-- Opening Marker --

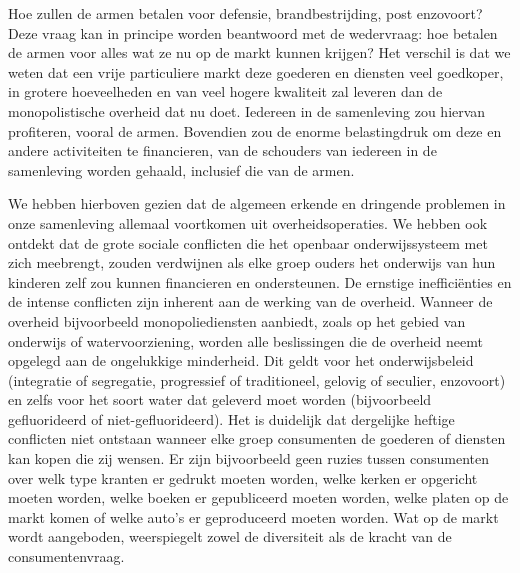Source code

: \documentclass[
  a5paper,
  smalldemyvopaper,10pt,twoside,onecolumn,openright,extrafontsizes,hidelinks]{memoir}
\begin{document}
Hoe zullen de armen betalen voor defensie, brandbestrijding, post
enzovoort? Deze vraag kan in principe worden beantwoord met de
wedervraag: hoe betalen de armen voor alles wat ze nu op de markt kunnen
krijgen? Het verschil is dat we weten dat een vrije particuliere markt
deze goederen en diensten veel goedkoper, in grotere hoeveelheden en van
veel hogere kwaliteit zal leveren dan de monopolistische overheid dat nu
doet. Iedereen in de samenleving zou hiervan profiteren, vooral de
armen. Bovendien zou de enorme belastingdruk om deze en andere
activiteiten te financieren, van de schouders van iedereen in de
samenleving worden gehaald, inclusief die van de armen.

We hebben hierboven gezien dat de algemeen erkende en dringende
problemen in onze samenleving allemaal voortkomen uit
overheidsoperaties. We hebben ook ontdekt dat de grote sociale
conflicten die het openbaar onderwijssysteem met zich meebrengt, zouden
verdwijnen als elke groep ouders het onderwijs van hun kinderen zelf zou
kunnen financieren en ondersteunen. De ernstige inefficiënties en de
intense conflicten zijn inherent aan de werking van de overheid. Wanneer
de overheid bijvoorbeeld monopoliediensten aanbiedt, zoals op het gebied
van onderwijs of watervoorziening, worden alle beslissingen die de
overheid neemt opgelegd aan de ongelukkige minderheid. Dit geldt voor
het onderwijsbeleid (integratie of segregatie, progressief of
traditioneel, gelovig of seculier, enzovoort) en zelfs voor het soort
water dat geleverd moet worden (bijvoorbeeld gefluorideerd of
niet-gefluorideerd). Het is duidelijk dat dergelijke heftige conflicten
niet ontstaan wanneer elke groep consumenten de goederen of diensten kan
kopen die zij wensen. Er zijn bijvoorbeeld geen ruzies tussen
consumenten over welk type kranten er gedrukt moeten worden, welke
kerken er opgericht moeten worden, welke boeken er gepubliceerd moeten
worden, welke platen op de markt komen of welke auto's er geproduceerd
moeten worden. Wat op de markt wordt aangeboden, weerspiegelt zowel de
diversiteit als de kracht van de consumentenvraag.
\end{document}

-- Closing Marker --

Task requirements
One exact copy of the data, no pictures: write it out line for line.

Task result
Source code

: \documentclass[
  a5paper,
  smalldemyvopaper,10pt,twoside,onecolumn,openright,extrafontsizes,hidelinks]{memoir}
\begin{document}
Hoe zullen de armen betalen voor defensie, brandbestrijding, post
enzovoort? Deze vraag kan in principe worden beantwoord met de
wedervraag: hoe betalen de armen voor alles wat ze nu op de markt kunnen
krijgen? Het verschil is dat we weten dat een vrije particuliere markt
deze goederen en diensten veel goedkoper, in grotere hoeveelheden en van
veel hogere kwaliteit zal leveren dan de monopolistische overheid dat nu
doet. Iedereen in de samenleving zou hiervan profiteren, vooral de
armen. Bovendien zou de enorme belastingdruk om deze en andere
activiteiten te financieren, van de schouders van iedereen in de
samenleving worden gehaald, inclusief die van de armen.

We hebben hierboven gezien dat de algemeen erkende en dringende
problemen in onze samenleving allemaal voortkomen uit
overheidsoperaties. We hebben ook ontdekt dat de grote sociale
conflicten die het openbaar onderwijssysteem met zich meebrengt, zouden
verdwijnen als elke groep ouders het onderwijs van hun kinderen zelf zou
kunnen financieren en ondersteunen. De ernstige inefficiënties en de
intense conflicten zijn inherent aan de werking van de overheid. Wanneer
de overheid bijvoorbeeld monopoliediensten aanbiedt, zoals op het gebied
van onderwijs of watervoorziening, worden alle beslissingen die de
overheid neemt opgelegd aan de ongelukkige minderheid. Dit geldt voor
het onderwijsbeleid (integratie of segregatie, progressief of
traditioneel, gelovig of seculier, enzovoort) en zelfs voor het soort
water dat geleverd moet worden (bijvoorbeeld gefluorideerd of
niet-gefluorideerd). Het is duidelijk dat dergelijke heftige conflicten
niet ontstaan wanneer elke groep consumenten de goederen of diensten kan
kopen die zij wensen. Er zijn bijvoorbeeld geen ruzies tussen
consumenten over welk type kranten er gedrukt moeten worden, welke
kerken er opgericht moeten worden, welke boeken er gepubliceerd moeten
worden, welke platen op de markt komen of welke auto's er geproduceerd
moeten worden. Wat op de markt wordt aangeboden, weerspiegelt zowel de
diversiteit als de kracht van de consumentenvraag.
\end{document}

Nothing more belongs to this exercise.